- Work to be completed -
Each line with the string "processing" is to be copied from the records below.

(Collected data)
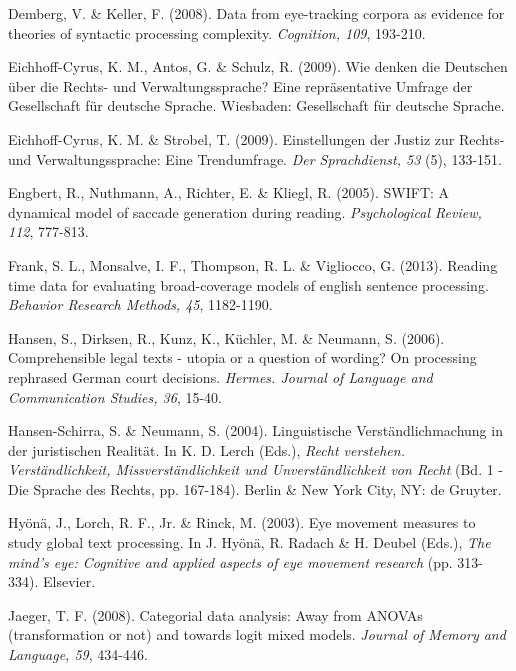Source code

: \documentclass[output=paper]{langsci/langscibook}
\begin{document}
Demberg, V. \& Keller, F. (2008). Data from eye-tracking corpora as evidence for theories of syntactic processing complexity. \textit{Cognition, 109}, 193-210.



Eichhoff-Cyrus, K. M., Antos, G. \& Schulz, R. (2009). Wie denken die Deutschen über die Rechts- und Verwaltungssprache? Eine repräsentative Umfrage der Gesellschaft für deutsche Sprache. Wiesbaden: Gesellschaft für deutsche Sprache.



Eichhoff-Cyrus, K. M. \& Strobel, T. (2009). Einstellungen der Justiz zur Rechts- und Verwaltungssprache: Eine Trendumfrage. \textit{Der Sprachdienst, 53} (5), 133-151.



Engbert, R., Nuthmann, A., Richter, E. \& Kliegl, R. (2005). SWIFT: A dynamical model of saccade generation during reading. \textit{Psychological Review, 112}, 777-813.



Frank, S. L., Monsalve, I. F., Thompson, R. L. \& Vigliocco, G. (2013). Reading time data for evaluating broad-coverage models of english sentence processing. \textit{Behavior Research Methods, 45}, 1182-1190.



Hansen, S., Dirksen, R., Kunz, K., Küchler, M. \& Neumann, S. (2006). Comprehensible legal texts - utopia or a question of wording? On processing rephrased German court decisions. \textit{Hermes. Journal of Language and Communication Studies, 36}, 15-40.



Hansen-Schirra, S. \& Neumann, S. (2004). Linguistische Verständlichmachung in der juristischen Realität. In K. D. Lerch (Eds.), \textit{Recht verstehen. Verständlichkeit, Missverständlichkeit und Unverständlichkeit von Recht} (Bd. 1 - Die Sprache des Rechts, pp. 167-184). Berlin \& New York City, NY: de Gruyter.



Hyönä, J., Lorch, R. F., Jr. \& Rinck, M. (2003). Eye movement measures to study global text processing. In J. Hyo\"{ }na\"{ }, R. Radach \& H. Deubel (Eds.), \textit{The mind’s eye: Cognitive and applied aspects of eye movement research} (pp. 313-334). Elsevier.



Jaeger, T. F. (2008). Categorial data analysis: Away from ANOVAs (transformation or not) and towards logit mixed models. \textit{Journal of Memory and Language, 59}, 434-446.
\end{document}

- Solution to the problem -
Demberg, V. \& Keller, F. (2008). Data from eye-tracking corpora as evidence for theories of syntactic processing complexity. \textit{Cognition, 109}, 193-210.
Frank, S. L., Monsalve, I. F., Thompson, R. L. \& Vigliocco, G. (2013). Reading time data for evaluating broad-coverage models of english sentence processing. \textit{Behavior Research Methods, 45}, 1182-1190.
Hansen, S., Dirksen, R., Kunz, K., Küchler, M. \& Neumann, S. (2006). Comprehensible legal texts - utopia or a question of wording? On processing rephrased German court decisions. \textit{Hermes. Journal of Language and Communication Studies, 36}, 15-40.
Hyönä, J., Lorch, R. F., Jr. \& Rinck, M. (2003). Eye movement measures to study global text processing. In J. Hyo\"{ }na\"{ }, R. Radach \& H. Deubel (Eds.), \textit{The mind’s eye: Cognitive and applied aspects of eye movement research} (pp. 313-334). Elsevier.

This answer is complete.